Pour que la nouvelle configuration du monde soit limpide et que l'ennemi soit défini, Churchill va de la brutalité aux détails: « De Stettin dans la Baltique à Trieste dans l'Adriatique, un rideau de fer est descendu sur le continent. De l'autre côté du rideau, les partis communistes… cherchent à établir un contrôle totalitaire. Presque tous ces pays sont dirigés par des gouvernements policiers… ». De l'autre côté du rideau, il y a leurs propres problèmes - les sympathies communistes grandissent en Italie, en France, "dans de nombreux pays du monde, loin des frontières de la Russie, des cinquièmes colonnes communistes ont été créées". La Turquie et la Perse s'inquiètent du rôle accru de l'URSS. L'activité des Soviétiques en Extrême-Orient est alarmante.
« Je me suis senti obligé de vous décrire une ombre qui s'abat sur le monde entier à la fois à l'Ouest et à l'Est », a proclamé Churchill à la manière de Tolkien. L'Europe doit s'unir, une nouvelle alliance est nécessaire pour contrer ces tendances, a-t-il déclaré.

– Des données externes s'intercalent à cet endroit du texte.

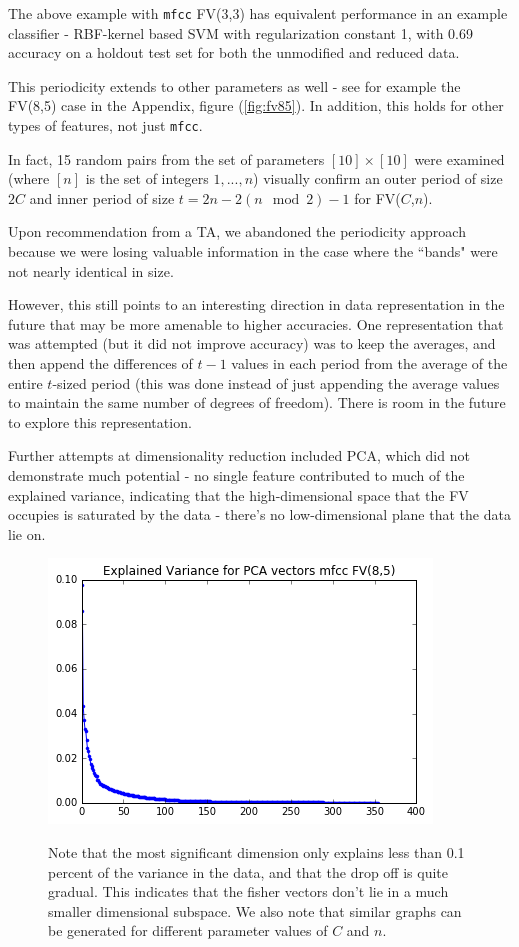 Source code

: \documentclass{article}
\begin{document}
The above example with \texttt{mfcc} FV(3,3) has equivalent performance in an example classifier - RBF-kernel based SVM with regularization constant 1, with 0.69 accuracy on a holdout test set for both the unmodified and reduced data.

This periodicity extends to other parameters as well - see for example the FV(8,5) case in the Appendix, figure (\ref{fig:fv85}). In addition, this holds for other types of features, not just \texttt{mfcc}.

In fact, 15 random pairs from the set of parameters $[10]\times[10]$ were examined (where $[n]$ is the set of integers $1, ..., n$) visually confirm an outer period of size $2C$ and inner period of size $t=2n-2(n\mod 2)-1$ for FV($C$,$n$).

Upon recommendation from a TA, we abandoned the periodicity approach because we were losing valuable information in the case where the ``bands" were not nearly identical in size.

However, this still points to an interesting direction in data representation in the future that may be more amenable to higher accuracies. One representation that was attempted (but it did not improve accuracy) was to keep the averages, and then append the differences of $t-1$ values in each period from the average of the entire $t$-sized period (this was done instead of just appending the average values to maintain the same number of degrees of freedom). There is room in the future to explore this representation.

Further attempts at dimensionality reduction included PCA, which did not demonstrate much potential - no single feature contributed to much of the explained variance, indicating that the high-dimensional space that the FV occupies is saturated by the data - there's no low-dimensional plane that the data lie on.

\begin{figure}[H]
    \centering
    \includegraphics[scale=0.5]{pca-mfcc8-5.png}
    \label{fig:pca}
    \caption{Note that the most significant dimension only explains less than 0.1 percent of the variance
    in the data, and that the drop off is quite gradual.
    This indicates that the fisher vectors don't lie in a much smaller dimensional subspace.
    We also note that similar graphs can be generated for different parameter values of $C$ and $n$.}
\end{figure}
\end{document}
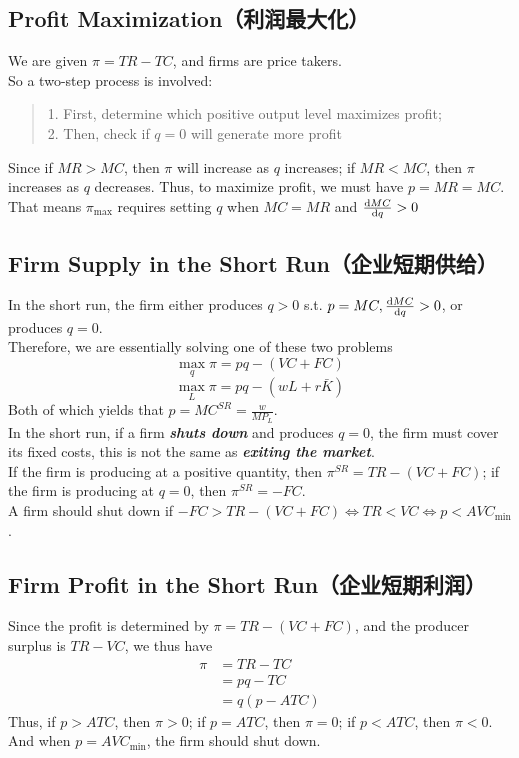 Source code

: \subsection{Profit Maximization（利润最大化）}
We are given $\pi = TR - TC$, and firms are price takers. \\
So a two-step process is involved:
\begin{quote}
    1. First, determine which positive output level maximizes profit; \\
    2. Then, check if $q=0$ will generate more profit
\end{quote}
Since if $MR > MC$, then $\pi$ will increase as $q$ increases; if $MR < MC$, then $\pi$ increases as $q$ decreases. Thus, to maximize profit, we must have $p = MR = MC$. That means $\pi_{\max}$ requires setting $q$ when $MC = MR$ and $\dv{MC}{q} > 0$

\subsection{Firm Supply in the Short Run（企业短期供给）}
In the short run, the firm either produces $q > 0$ s.t. $p = MC, \dv{MC}{q} > 0$, or produces $q = 0$. \\
Therefore, we are essentially solving one of these two problems
$$\max_q \pi = pq - (VC + FC)$$
$$\max_L \pi = pq - (wL + r\bar{K})$$
Both of which yields that $p = MC^{SR} = \frac{w}{MP_L}$. \\
In the short run, if a firm \textbf{\textit{shuts down}} and produces $q = 0$, the firm must cover its fixed costs, this is not the same as \textbf{\textit{exiting the market}}. \\
If the firm is producing at a positive quantity, then $\pi^{SR} = TR - (VC + FC)$; if the firm is producing at $q = 0$, then $\pi^{SR} = -FC$. \\
A firm should shut down if $-FC > TR - (VC + FC) \iff TR < VC \iff p < AVC_{\min}$.

\subsection{Firm Profit in the Short Run（企业短期利润）}
Since the profit is determined by $\pi = TR - (VC + FC)$, and the producer surplus is $TR - VC$, we thus have
\begin{align*}
    \pi &= TR - TC \\
    &= pq - TC \\
    &= q(p - ATC)
\end{align*}
Thus, if $p > ATC$, then $\pi > 0$; if $p = ATC$, then $\pi = 0$; if $p < ATC$, then $\pi < 0$. And when $p = AVC_{\min}$, the firm should shut down.

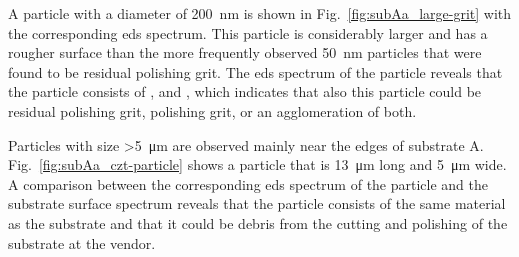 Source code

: A particle with a diameter of \SI{200}{\nano\metre} is shown in Fig.~\ref{fig:subAa_large-grit} with the corresponding \ac{eds} spectrum. This particle is considerably larger and has a rougher surface than the more frequently observed \SI{50}{\nano\metre} particles that were found to be residual polishing grit. The \ac{eds} spectrum of the particle reveals that the particle consists of ,  and , which indicates that also this particle could be residual  polishing grit,  polishing grit, or an agglomeration of both.

\begin{comment}
\begin{figure}[htbp]
    \centering
    \subfigure[SEM image at a magnification of 200000$\times$.]{\texttt{[image: substrateA\_a1\_m016.jpg]}\label{fig:substrateA_a1_m016}}
    \quad
    \subfigure[EDS.]{\texttt{[image: eds\_subA\_SiO2.jpg]}\label{fig:subA_200nm_eds}}
    \caption[]{High resolution scanning electron microscopy (SEM) image and the corresponding \acf{eds} spectrum of a particle on substrate A at a magnification of 200000$\times$).}
    \label{fig:subA_partII}
\end{figure}
\end{comment}

Particles with size \SI{>5}{\micro\metre} are observed mainly near the edges of substrate A. Fig.~\ref{fig:subAa_czt-particle} shows a particle that is \SI{13}{\micro\metre} long and \SI{5}{\micro\metre} wide. A comparison between the corresponding \ac{eds} spectrum of the particle and the substrate surface spectrum reveals that the particle consists of the same material as the substrate and that it could be debris from the cutting and polishing of the substrate at the vendor.

\begin{comment}
\begin{figure}[htbp]
    \centering
    \subfigure[SEM image at a magnification of 7000$\times$.]{\texttt{[image: substrateA\_a2\_m011.jpg]}\label{fig:substrateA_a2_m011}}
    \quad
    \subfigure[EDS.]{\texttt{[image: eds\_subA\_CZT.jpg]}\label{fig:eds_subA_CZT}}
    \caption[]{Scanning electron microscopy (SEM) image and the corresponding \acf{eds} spectrum of a particle on substrate A at a magnification of 7000$\times$).}
    \label{fig:subA_czt}
\end{figure}
\end{comment}

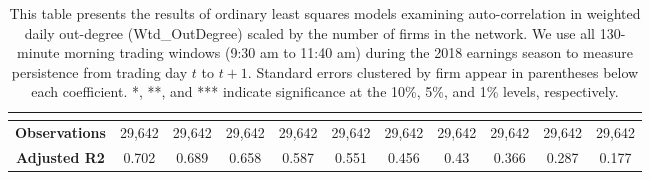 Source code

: \begin{table}
{\begin{tabular}{lcccccccccc}
  \multicolumn{1}{l}{} &
  \multicolumn{1}{l}{} \\ \hline
\multicolumn{1}{|c|}{\textbf{Observations}} &
  \multicolumn{1}{c|}{29,642} &
  \multicolumn{1}{c|}{29,642} &
  \multicolumn{1}{c|}{29,642} &
  \multicolumn{1}{c|}{29,642} &
  \multicolumn{1}{c|}{29,642} &
  \multicolumn{1}{c|}{29,642} &
  \multicolumn{1}{c|}{29,642} &
  \multicolumn{1}{c|}{29,642} &
  \multicolumn{1}{c|}{29,642} &
  \multicolumn{1}{c|}{29,642} \\ \hline
\multicolumn{1}{|c|}{\textbf{Adjusted R2}} &
  \multicolumn{1}{c|}{0.702} &
  \multicolumn{1}{c|}{0.689} &
  \multicolumn{1}{c|}{0.658} &
  \multicolumn{1}{c|}{0.587} &
  \multicolumn{1}{c|}{0.551} &
  \multicolumn{1}{c|}{0.456} &
  \multicolumn{1}{c|}{0.43} &
  \multicolumn{1}{c|}{0.366} &
  \multicolumn{1}{c|}{0.287} &
  \multicolumn{1}{c|}{0.177} \\ \hline
\end{tabular}}
\caption{This table presents the results of ordinary least squares models examining auto-correlation in  weighted daily out-degree (Wtd\_OutDegree) scaled by the number of firms in the network.  We use all 130-minute morning trading windows (9:30 am to 11:40 am) during the 2018 earnings season to measure persistence from trading day \(t\) to \(t+1\).   Standard errors clustered by firm appear in parentheses below each coefficient. *, **, and *** indicate significance at the 10\%,  5\%, and 1\% levels, respectively. }
\label{tab:TEAutoCorrOut}
\end{table}


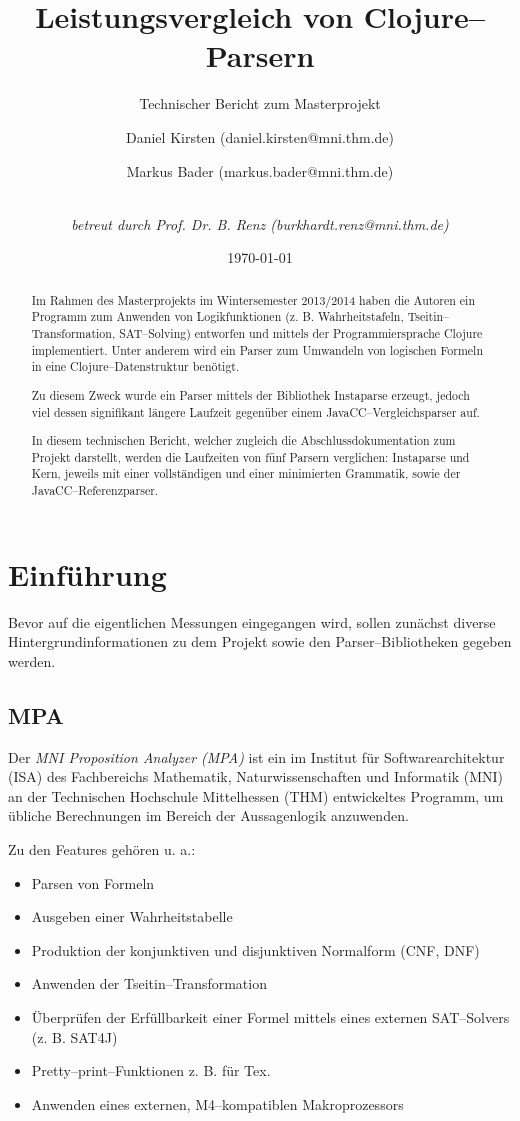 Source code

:\documentclass[ngerman,a4paper,abstracton,open=right,twoside=false,toc=listofnumbered,bibtotocnumbered]{scrreprt}
\title{Leistungsvergleich von Clojure--Parsern}
\subtitle{Technischer Bericht zum Masterprojekt}
\author{Daniel Kirsten (daniel.kirsten@mni.thm.de)
\and
Markus Bader (markus.bader@mni.thm.de)
\and\\
\emph{betreut durch Prof. Dr. B. Renz (burkhardt.renz@mni.thm.de)}
}
\date{\today}
\begin{document}
\maketitle
\newpage
\begin{abstract}

Im Rahmen des Masterprojekts im Wintersemester 2013/2014 haben die Autoren ein Programm zum Anwenden von Logikfunktionen (z. B. Wahrheitstafeln, Tseitin--Transformation, SAT--Solving) entworfen und mittels der Programmiersprache Clojure implementiert. Unter anderem wird ein Parser zum Umwandeln von logischen Formeln in eine Clojure--Datenstruktur benötigt.

Zu diesem Zweck wurde ein Parser mittels der Bibliothek Instaparse erzeugt, jedoch viel dessen signifikant längere Laufzeit gegenüber einem JavaCC--Vergleichsparser auf.

In diesem technischen Bericht, welcher zugleich die Abschlussdokumentation zum Projekt darstellt, werden die Laufzeiten von fünf Parsern verglichen: Instaparse und Kern, jeweils mit einer vollständigen und einer minimierten Grammatik, sowie der JavaCC--Referenzparser.

\end{abstract}
\newpage
\tableofcontents
\newpage

\chapter{Einführung}

Bevor auf die eigentlichen Messungen eingegangen wird, sollen zunächst diverse Hintergrundinformationen zu dem Projekt sowie den Parser--Bibliotheken gegeben werden.

\section{MPA}

Der \emph{MNI Proposition Analyzer (MPA)} ist ein im Institut für Softwarearchitektur (ISA) des Fachbereichs Mathematik, Naturwissenschaften und Informatik (MNI) an der Technischen Hochschule Mittelhessen (THM) entwickeltes Programm, um übliche Berechnungen im Bereich der Aussagenlogik anzuwenden. \cite{mpa}

Zu den Features gehören u. a.:

\begin{itemize}
	\item Parsen von Formeln
	\item Ausgeben einer Wahrheitstabelle
	\item Produktion der konjunktiven und disjunktiven Normalform (CNF, DNF)
	\item Anwenden der Tseitin--Transformation
	\item Überprüfen der Erfüllbarkeit einer Formel mittels eines externen SAT--Solvers (z. B. SAT4J)
	\item Pretty--print--Funktionen z. B. für Tex.
	\item Anwenden eines externen, M4--kompatiblen Makroprozessors
\end{itemize}
\end{document}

En fait, il s'agissait d'une déclaration sur une nouvelle hégémonie mondiale, sur la possibilité d'intervenir dans les affaires d'autres États (la mission est de porter les valeurs de l'Occident à tous les peuples de tous les pays du monde), sur la création d'un bloc antisoviétique et début d'un affrontement entre deux idéologies à l'échelle mondiale. Et puisque le discours de Fulton a évoqué la coopération militaire entre la Grande-Bretagne et les États-Unis (marine, aviation, création de bases étrangères), alors à l'avenir - pas seulement une confrontation idéologique.

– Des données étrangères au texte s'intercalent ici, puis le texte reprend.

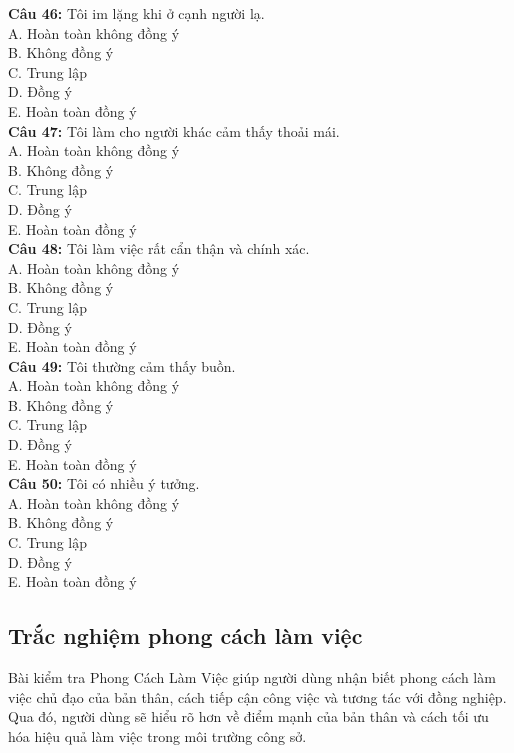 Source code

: \begin{multicols}{2}
\textbf{Câu 46:} Tôi im lặng khi ở cạnh người lạ. \\
A. Hoàn toàn không đồng ý \\
B. Không đồng ý \\
C. Trung lập \\
D. Đồng ý \\
E. Hoàn toàn đồng ý \\

\textbf{Câu 47:} Tôi làm cho người khác cảm thấy thoải mái. \\
A. Hoàn toàn không đồng ý \\
B. Không đồng ý \\
C. Trung lập \\
D. Đồng ý \\
E. Hoàn toàn đồng ý \\

\textbf{Câu 48:} Tôi làm việc rất cẩn thận và chính xác. \\
A. Hoàn toàn không đồng ý \\
B. Không đồng ý \\
C. Trung lập \\
D. Đồng ý \\
E. Hoàn toàn đồng ý \\

\textbf{Câu 49:} Tôi thường cảm thấy buồn. \\
A. Hoàn toàn không đồng ý \\
B. Không đồng ý \\
C. Trung lập \\
D. Đồng ý \\
E. Hoàn toàn đồng ý \\

\textbf{Câu 50:} Tôi có nhiều ý tưởng. \\
A. Hoàn toàn không đồng ý \\
B. Không đồng ý \\
C. Trung lập \\
D. Đồng ý \\
E. Hoàn toàn đồng ý \\
\end{multicols}

\subsection{Trắc nghiệm phong cách làm việc}

Bài kiểm tra Phong Cách Làm Việc giúp người dùng nhận biết phong cách làm việc chủ đạo của bản thân, cách tiếp cận công việc và tương tác với đồng nghiệp. Qua đó, người dùng sẽ hiểu rõ hơn về điểm mạnh của bản thân và cách tối ưu hóa hiệu quả làm việc trong môi trường công sở.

Pendant une semaine, l'Union soviétique a observé la réaction des politiciens et de l'opinion publique occidentaux aux thèses exprimées à Fulton. Le 14 mars, sans attendre la condamnation et les tentatives pour se dissocier de la doctrine proclamée, Staline s'exprima dans la Pravda: « M. Churchill et ses amis rappellent de manière frappante Hitler et ses amis à cet égard. Hitler a commencé la guerre en proclamant une théorie raciale, déclarant que seules les personnes qui parlent allemand représentent une nation à part entière. M. Churchill commence également la cause du déclenchement de la guerre avec une théorie raciale, arguant que seules les nations qui parlent anglais sont des nations à part entière, appelées à décider du sort du monde entier. »
Ainsi, la guerre froide, qui ne se profilait auparavant qu'à l'horizon, est devenue une réalité. L'histoire, qui, après la fin de la Seconde Guerre mondiale, aurait pu emprunter de nombreuses voies, dont la voie de la coopération entre l'URSS et l'Occident, s'est tournée vers la voie de l'affrontement.